I use mutt on my FreeBSD system to read my mail. To read HTML mail I simply use a .mailcap file with an entry such as
text/html; w3m -dump %s; nametemplate=%s.html; copiousoutput
This in effect dumps the HTML using w3m to a text file in order to safely display it. The problem that I had is that, because some emails that I receive are from a Japanese translators list, they are in Shift_JIS. When dumped w3m doesn’t properly detect the Shift_JIS encoding and as such the resulting output becomes garbled.
When I looked at the attachments in the mail with mutt’s ‘v’ command I saw that mutt at least knows the encoding of the attachment, so I figured that there should be a way of using this information with my mailcap. Turns out that there is indeed a way to do so, namely the charset variable. It turns out the mailcap format is a full RFC. RFC 1524 to be exact. Mutt furthermore uses the Content-Type headers to pull any specific settings into mailcap variables. So a Content-Type: text/html; charset=shift_jis means that %{charset} in the mailcap file will be expanded to shift_jis. We can use this with w3m’s -I flag to set a proper encoding prior to dumping.

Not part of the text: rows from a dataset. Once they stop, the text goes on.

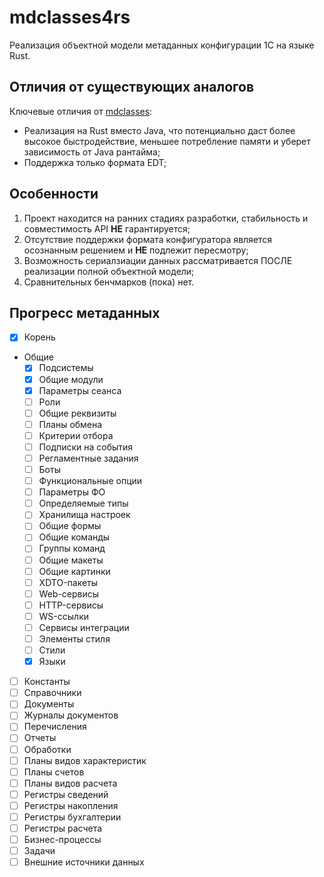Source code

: # mdclasses4rs
Реализация объектной модели метаданных конфигурации 1С на языке Rust.

## Отличия от существующих аналогов
Ключевые отличия от [mdclasses](https://github.com/1c-syntax/mdclasses):
* Реализация на Rust вместо Java, что потенциально даст более высокое быстродействие, меньшее потребление памяти и уберет
зависимость от Java рантайма;
* Поддержка только формата EDT;

## Особенности
1. Проект находится на ранних стадиях разработки, стабильность и совместимость API **НЕ** гарантируется;
2. Отсутствие поддержки формата конфигуратора является осознанным решением и **НЕ** подлежит пересмотру;
3. Возможность сериалзиации данных рассматривается ПОСЛЕ реализации полной объектной модели;
4. Сравнительных бенчмарков (пока) нет.

## Прогресс метаданных
- [x] Корень
- Общие
    - [x] Подсистемы
    - [x] Общие модули
    - [x] Параметры сеанса
    - [ ] Роли
    - [ ] Общие реквизиты
    - [ ] Планы обмена
    - [ ] Критерии отбора
    - [ ] Подписки на события
    - [ ] Регламентные задания
    - [ ] Боты
    - [ ] Функциональные опции
    - [ ] Параметры ФО
    - [ ] Определяемые типы
    - [ ] Хранилища настроек
    - [ ] Общие формы
    - [ ] Общие команды
    - [ ] Группы команд
    - [ ] Общие макеты
    - [ ] Общие картинки
    - [ ] XDTO-пакеты
    - [ ] Web-сервисы
    - [ ] HTTP-сервисы
    - [ ] WS-ссылки
    - [ ] Сервисы интеграции
    - [ ] Элементы стиля
    - [ ] Стили
    - [x] Языки
- [ ] Константы
- [ ] Справочники
- [ ] Документы
- [ ] Журналы документов
- [ ] Перечисления
- [ ] Отчеты
- [ ] Обработки
- [ ] Планы видов характеристик
- [ ] Планы счетов
- [ ] Планы видов расчета
- [ ] Регистры сведений
- [ ] Регистры накопления
- [ ] Регистры бухгалтерии
- [ ] Регистры расчета
- [ ] Бизнес-процессы
- [ ] Задачи
- [ ] Внешние источники данных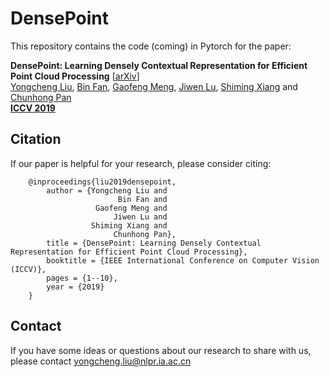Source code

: DensePoint
===
This repository contains the code (coming) in Pytorch for the paper:

__DensePoint: Learning Densely Contextual Representation for Efficient Point Cloud Processing__ [[arXiv](https://arxiv.org/abs/1909.03669)]
<br>
[Yongcheng Liu](https://yochengliu.github.io/), [Bin Fan](http://www.nlpr.ia.ac.cn/fanbin/), [Gaofeng Meng](http://www.escience.cn/people/menggaofeng/index.html;jsessionid=EE2E193290F516D1BA8E2E35A09A9A08-n1), [Jiwen Lu](http://ivg.au.tsinghua.edu.cn/Jiwen_Lu/), [Shiming Xiang](https://scholar.google.com/citations?user=0ggsACEAAAAJ&hl=zh-CN) and [Chunhong Pan](http://people.ucas.ac.cn/~0005314)
<br>
[__ICCV 2019__](http://iccv2019.thecvf.com/)


## Citation

If our paper is helpful for your research, please consider citing:   

        @inproceedings{liu2019densepoint,   
            author = {Yongcheng Liu and    
                            Bin Fan and  
                       Gaofeng Meng and
                           Jiwen Lu and
                      Shiming Xiang and   
                           Chunhong Pan},   
            title = {DensePoint: Learning Densely Contextual Representation for Efficient Point Cloud Processing},   
            booktitle = {IEEE International Conference on Computer Vision (ICCV)},    
            pages = {1--10},  
            year = {2019}   
        }   

## Contact

If you have some ideas or questions about our research to share with us, please contact <yongcheng.liu@nlpr.ia.ac.cn>
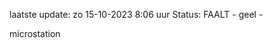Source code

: laatste update: 
zo 15-10-2023  8:06   uur 
Status: FAALT - geel - 
<div class="service Y">microstation</div>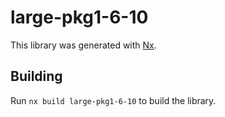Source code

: # large-pkg1-6-10

This library was generated with [Nx](https://nx.dev).

## Building

Run `nx build large-pkg1-6-10` to build the library.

text/html; w3m -I %{charset} -dump %s; nametemplate=%s.html; copiousoutput
As such you can be relatively sure that the dumped text will be in the appropriate encoding. Of course it depends on a properly set Content-Type header, but if you cannot depend on that one you need to dig out the recovery tools already.
Thanks for the nice post! It solved the same problem for me too! I use lynx:
text/html; lynx -display-charset=UTF-8 -dump %s -assume_charset=%{charset}; nametemplate=%s.html; copiousoutput
Bye
AD
This is for elinks with iconv. Terminal charset is set to Windows-1251
text/html; iconv -f %{charset} -t cp1251 < %s | elinks -dump ; nametemplate=%s.html; copiousoutput
Thank you SO MUCH!